------ Exercise data ------

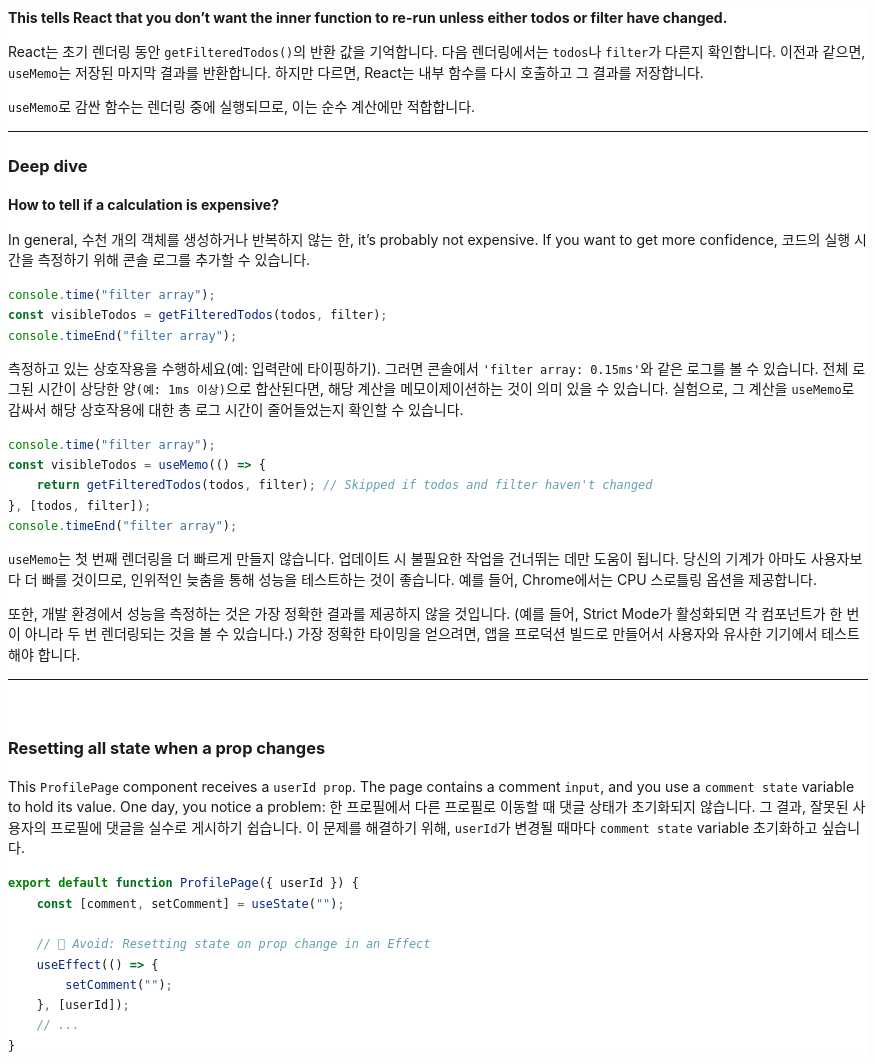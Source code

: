 **This tells React that you don’t want the inner function to re-run unless either todos or filter have changed.**

React는 초기 렌더링 동안 `getFilteredTodos()`의 반환 값을 기억합니다. 다음 렌더링에서는 `todos`나 `filter`가 다른지 확인합니다. 이전과 같으면, `useMemo`는 저장된 마지막 결과를 반환합니다. 하지만 다르면, React는 내부 함수를 다시 호출하고 그 결과를 저장합니다.

`useMemo`로 감싼 함수는 렌더링 중에 실행되므로, 이는 순수 계산에만 적합합니다.

---

### Deep dive

**How to tell if a calculation is expensive?**

In general, 수천 개의 객체를 생성하거나 반복하지 않는 한, it’s probably not expensive. If you want to get more confidence, 코드의 실행 시간을 측정하기 위해 콘솔 로그를 추가할 수 있습니다.

```js
console.time("filter array");
const visibleTodos = getFilteredTodos(todos, filter);
console.timeEnd("filter array");
```

측정하고 있는 상호작용을 수행하세요(예: 입력란에 타이핑하기). 그러면 콘솔에서 `'filter array: 0.15ms'`와 같은 로그를 볼 수 있습니다. 전체 로그된 시간이 상당한 양`(예: 1ms 이상)`으로 합산된다면, 해당 계산을 메모이제이션하는 것이 의미 있을 수 있습니다. 실험으로, 그 계산을 `useMemo`로 감싸서 해당 상호작용에 대한 총 로그 시간이 줄어들었는지 확인할 수 있습니다.

```js
console.time("filter array");
const visibleTodos = useMemo(() => {
    return getFilteredTodos(todos, filter); // Skipped if todos and filter haven't changed
}, [todos, filter]);
console.timeEnd("filter array");
```

`useMemo`는 첫 번째 렌더링을 더 빠르게 만들지 않습니다. 업데이트 시 불필요한 작업을 건너뛰는 데만 도움이 됩니다. 당신의 기계가 아마도 사용자보다 더 빠를 것이므로, 인위적인 늦춤을 통해 성능을 테스트하는 것이 좋습니다. 예를 들어, Chrome에서는 CPU 스로틀링 옵션을 제공합니다.

또한, 개발 환경에서 성능을 측정하는 것은 가장 정확한 결과를 제공하지 않을 것입니다. (예를 들어, Strict Mode가 활성화되면 각 컴포넌트가 한 번이 아니라 두 번 렌더링되는 것을 볼 수 있습니다.) 가장 정확한 타이밍을 얻으려면, 앱을 프로덕션 빌드로 만들어서 사용자와 유사한 기기에서 테스트해야 합니다.

---

<br/>

### Resetting all state when a prop changes

This `ProfilePage` component receives a `userId prop`. The page contains a comment `input`, and you use a `comment state` variable to hold its value. One day, you notice a problem: 한 프로필에서 다른 프로필로 이동할 때 댓글 상태가 초기화되지 않습니다. 그 결과, 잘못된 사용자의 프로필에 댓글을 실수로 게시하기 쉽습니다. 이 문제를 해결하기 위해, `userId`가 변경될 때마다 `comment state` variable 초기화하고 싶습니다.

```js
export default function ProfilePage({ userId }) {
    const [comment, setComment] = useState("");

    // 🔴 Avoid: Resetting state on prop change in an Effect
    useEffect(() => {
        setComment("");
    }, [userId]);
    // ...
}
```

------

> Task item
Isolate each line of the listing above that includes "const". Copy it.

> Answer space
const visibleTodos = getFilteredTodos(todos, filter);
const visibleTodos = useMemo(() => {
    const [comment, setComment] = useState("");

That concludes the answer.